Cyber security spending will also enjoy double-digit growth in 2024 until cheaper solutions enter the market

Spending on cyber security and keeping businesses safe will grow by 11 per cent to reach $188bn (£167bn) next year, according to Gartner.

And cyber security spending will continue that double-digit growth through 2024 until cheaper solutions become available.

Gartner includes all information security and risk management products and services in its forecast.

Security services including consulting, hardware support, implementation and outsourced services are the largest category of spending, expected to reach $77bn in 2023 compared with almost $72bn this year.

Three key drivers

Gartner said it has identified three key drivers behind the ever-increasing amounts being invested in cyber security.

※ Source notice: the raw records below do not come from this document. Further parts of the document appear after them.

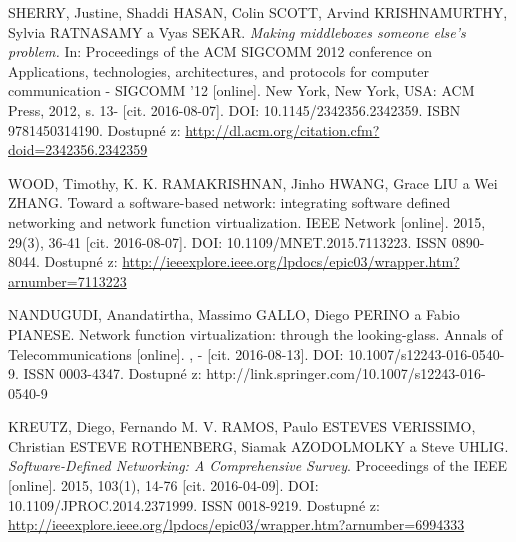 \begin{thebibliography}{10}

SHERRY, Justine, Shaddi HASAN, Colin SCOTT, Arvind KRISHNAMURTHY, Sylvia RATNASAMY a Vyas SEKAR. \emph{Making middleboxes someone else's problem.} In: Proceedings of the ACM SIGCOMM 2012 conference on Applications, technologies, architectures, and protocols for computer communication - SIGCOMM '12 [online]. New York, New York, USA: ACM Press, 2012, s. 13- [cit. 2016-08-07]. DOI: 10.1145/2342356.2342359. ISBN 9781450314190. Dostupné z: \url{http://dl.acm.org/citation.cfm?doid=2342356.2342359}

WOOD, Timothy, K. K. RAMAKRISHNAN, Jinho HWANG, Grace LIU a Wei ZHANG. Toward a software-based network: integrating software defined networking and network function virtualization. IEEE Network [online]. 2015, 29(3), 36-41 [cit. 2016-08-07]. DOI: 10.1109/MNET.2015.7113223. ISSN 0890-8044. Dostupné z: \url{http://ieeexplore.ieee.org/lpdocs/epic03/wrapper.htm?arnumber=7113223}

NANDUGUDI, Anandatirtha, Massimo GALLO, Diego PERINO a Fabio PIANESE. Network function virtualization: through the looking-glass. Annals of Telecommunications [online]. , - [cit. 2016-08-13]. DOI: 10.1007/s12243-016-0540-9. ISSN 0003-4347. Dostupné z: http://link.springer.com/10.1007/s12243-016-0540-9



KREUTZ, Diego, Fernando M. V. RAMOS, Paulo ESTEVES VERISSIMO, Christian ESTEVE ROTHENBERG, Siamak AZODOLMOLKY a Steve UHLIG. \emph{Software-Defined Networking: A Comprehensive Survey}. Proceedings of the IEEE [online]. 2015, 103(1), 14-76 [cit. 2016-04-09]. DOI: 10.1109/JPROC.2014.2371999. ISSN 0018-9219. Dostupné z: \url{http://ieeexplore.ieee.org/lpdocs/epic03/wrapper.htm?arnumber=6994333}



\end{thebibliography}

  • Demand for technologies that enable a secure remote and hybrid work environment
  • The rise of zero-trust network access (which is forecast to grow by 31 per cent in 2023), driven by the increased demand for zero-trust protection for remote workers and organisations reducing dependence on VPNs for secure access
  • A shift to cloud-based delivery models. Gartner’s analysts believe the push toward cloud security will continue and the market share of cloud-native solutions will grow

Michael Smith, CTO of Neustar Security Services, said that ransomware attacks continue to be among the most widespread and disruptive cyberthreats faced by enterprises, but the attack vector is shifting.

Although cybersecurity experts consistently call for layered defences — including regular backups, reliable updating and patching of all software and systems, and employee education – the shifting threat landscape is making the need for early detection even more critical.

Smith said: “The threat landscape has evolved significantly. While many organisations have strengthened their defences and improved their backup and recovery measures, cyber extortionists have responded by developing new strains of malware and implementing more complex methods of attack. Given the rapid pace of change we have witnessed over the past two years, businesses are starting to realise how exposed they are.”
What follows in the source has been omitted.